UNA NUOVA CULTURA FINANZIARIA
Prima che la tragedia giuridicofinanziaria delle banche venete assumesse la latitudine che è oggi sotto gli occhi di tutti, uno dei refrain maggiormente ricorrenti tra gli addetti ai lavori – e dunque proprio all’interno degli ambienti che cominciavano ad avvertire gli scricchiolii prima del crollo – era il seguente: c’è bisogno di maggiore educazione finanziaria.
Concetto bon à tout faire, a tutto voler concedere; se non decisamente ambiguo.
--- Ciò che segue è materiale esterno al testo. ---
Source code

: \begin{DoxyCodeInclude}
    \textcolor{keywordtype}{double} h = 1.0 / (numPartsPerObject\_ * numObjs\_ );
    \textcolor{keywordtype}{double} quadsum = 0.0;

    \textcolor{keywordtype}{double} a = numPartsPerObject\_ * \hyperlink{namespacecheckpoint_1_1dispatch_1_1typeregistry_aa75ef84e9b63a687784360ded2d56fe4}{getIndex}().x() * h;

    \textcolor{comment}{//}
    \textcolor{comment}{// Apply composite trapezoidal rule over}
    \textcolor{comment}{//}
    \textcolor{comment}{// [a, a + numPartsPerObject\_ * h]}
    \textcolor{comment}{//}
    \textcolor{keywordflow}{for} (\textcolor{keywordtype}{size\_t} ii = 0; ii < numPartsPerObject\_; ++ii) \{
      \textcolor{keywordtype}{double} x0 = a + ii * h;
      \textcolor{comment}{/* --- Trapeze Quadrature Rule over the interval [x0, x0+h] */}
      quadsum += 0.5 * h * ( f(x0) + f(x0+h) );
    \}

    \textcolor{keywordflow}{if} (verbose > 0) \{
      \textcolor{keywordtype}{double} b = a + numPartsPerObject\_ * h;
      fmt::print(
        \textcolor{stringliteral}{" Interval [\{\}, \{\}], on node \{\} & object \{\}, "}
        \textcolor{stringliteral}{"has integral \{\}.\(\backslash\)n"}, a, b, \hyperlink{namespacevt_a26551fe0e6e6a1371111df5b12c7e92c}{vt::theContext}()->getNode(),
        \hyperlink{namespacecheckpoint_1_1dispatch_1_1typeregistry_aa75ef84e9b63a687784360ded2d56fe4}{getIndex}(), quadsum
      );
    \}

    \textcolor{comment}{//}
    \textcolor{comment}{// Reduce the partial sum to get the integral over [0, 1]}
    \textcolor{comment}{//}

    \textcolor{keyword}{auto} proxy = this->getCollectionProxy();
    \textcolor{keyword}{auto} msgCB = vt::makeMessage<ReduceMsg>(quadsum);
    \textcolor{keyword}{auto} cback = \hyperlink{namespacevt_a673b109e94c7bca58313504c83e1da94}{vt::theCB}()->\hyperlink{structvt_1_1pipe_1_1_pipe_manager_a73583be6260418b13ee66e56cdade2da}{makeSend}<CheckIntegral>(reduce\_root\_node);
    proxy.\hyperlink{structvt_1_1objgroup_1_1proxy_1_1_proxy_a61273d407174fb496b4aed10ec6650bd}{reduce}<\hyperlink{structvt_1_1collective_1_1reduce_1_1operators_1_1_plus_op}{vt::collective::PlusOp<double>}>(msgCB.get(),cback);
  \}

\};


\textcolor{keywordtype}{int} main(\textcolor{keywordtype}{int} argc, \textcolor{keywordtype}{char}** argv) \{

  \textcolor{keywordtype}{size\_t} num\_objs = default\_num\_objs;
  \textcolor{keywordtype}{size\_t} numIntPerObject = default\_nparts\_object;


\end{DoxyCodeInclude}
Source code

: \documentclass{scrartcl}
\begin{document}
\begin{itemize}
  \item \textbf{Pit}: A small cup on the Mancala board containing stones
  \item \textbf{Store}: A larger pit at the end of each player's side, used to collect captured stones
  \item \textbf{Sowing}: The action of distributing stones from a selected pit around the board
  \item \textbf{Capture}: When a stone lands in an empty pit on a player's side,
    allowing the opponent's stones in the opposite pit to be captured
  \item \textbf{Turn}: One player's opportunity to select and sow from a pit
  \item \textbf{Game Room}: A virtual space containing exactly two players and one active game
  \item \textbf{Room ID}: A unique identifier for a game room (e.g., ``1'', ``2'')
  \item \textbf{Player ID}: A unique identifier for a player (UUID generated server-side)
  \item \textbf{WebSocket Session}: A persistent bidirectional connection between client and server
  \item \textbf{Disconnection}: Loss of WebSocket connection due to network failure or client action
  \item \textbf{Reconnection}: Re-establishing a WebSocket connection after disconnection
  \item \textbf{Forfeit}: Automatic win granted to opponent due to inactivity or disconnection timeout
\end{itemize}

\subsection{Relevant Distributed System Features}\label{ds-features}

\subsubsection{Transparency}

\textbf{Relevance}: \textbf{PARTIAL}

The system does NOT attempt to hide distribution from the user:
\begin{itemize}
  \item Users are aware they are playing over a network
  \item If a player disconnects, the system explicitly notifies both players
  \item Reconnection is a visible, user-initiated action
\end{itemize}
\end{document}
Sì, perché, se si invoca la necessità di una più robusta educazione finanziaria per evidenziare le lacune formative e informative ampiamente diffuse nel tessuto sociale di questa parte del paese, si parla di una cosa seria: e allora si tratta di affrontarla con un progetto mirato, su molti livelli, dalle scuole alle Università, fino alle professioni giuridicoeconomiche.
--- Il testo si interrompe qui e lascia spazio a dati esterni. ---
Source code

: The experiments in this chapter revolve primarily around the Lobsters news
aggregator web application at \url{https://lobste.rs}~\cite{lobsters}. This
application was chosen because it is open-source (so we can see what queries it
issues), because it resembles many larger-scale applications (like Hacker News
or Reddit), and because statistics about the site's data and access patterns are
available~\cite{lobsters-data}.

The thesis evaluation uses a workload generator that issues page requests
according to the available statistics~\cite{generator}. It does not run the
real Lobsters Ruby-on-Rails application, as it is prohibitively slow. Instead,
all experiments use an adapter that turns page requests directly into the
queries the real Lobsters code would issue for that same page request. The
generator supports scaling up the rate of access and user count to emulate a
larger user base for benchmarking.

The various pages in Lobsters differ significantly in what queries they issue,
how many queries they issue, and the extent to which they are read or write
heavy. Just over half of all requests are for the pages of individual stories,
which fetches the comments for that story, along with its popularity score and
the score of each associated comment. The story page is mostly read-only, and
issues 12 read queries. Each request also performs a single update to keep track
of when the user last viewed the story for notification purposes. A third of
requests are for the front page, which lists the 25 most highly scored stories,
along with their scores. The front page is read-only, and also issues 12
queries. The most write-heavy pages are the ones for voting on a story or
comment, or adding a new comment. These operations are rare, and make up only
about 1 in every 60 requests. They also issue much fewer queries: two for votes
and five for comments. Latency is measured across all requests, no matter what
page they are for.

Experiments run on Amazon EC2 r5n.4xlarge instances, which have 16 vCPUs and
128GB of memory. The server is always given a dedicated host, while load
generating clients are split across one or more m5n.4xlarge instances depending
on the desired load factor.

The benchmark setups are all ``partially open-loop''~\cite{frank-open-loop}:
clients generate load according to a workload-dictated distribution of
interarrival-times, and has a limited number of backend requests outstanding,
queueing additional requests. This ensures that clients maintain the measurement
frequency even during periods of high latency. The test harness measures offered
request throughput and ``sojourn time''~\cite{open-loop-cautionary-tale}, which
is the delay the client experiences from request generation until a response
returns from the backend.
Se invece si fa leva sull’educazione finanziaria per addossare le colpe della tragedia ai risparmiatori, magari arrivando a sostenere che in definitiva quest’ultimi sarebbero rimasti puniti per essersi cimentati in un giochino di cui non avevano il controllo, allora si finirebbe per oltraggiare gravemente la stessa verità dei fatti.
Oggi, man mano che le responsabilità dell’accaduto vanno emergendo – dalle sedi processuali fino alla Commissione parlamentare – v’è un maggior pudore nel battere ancora il tasto dell’educazione finanziaria.
Invece, proprio mentre si stanno decidendo le sorti dei primi modesti rimborsi previsti (ma ancora nulla si sa di quel che troveremo scritto nel tanto atteso decreto attuativo), pare a me che sia il momento di portare all’attenzione il problema dell’educazione finanziaria, però in termini corretti e nella sua interezza.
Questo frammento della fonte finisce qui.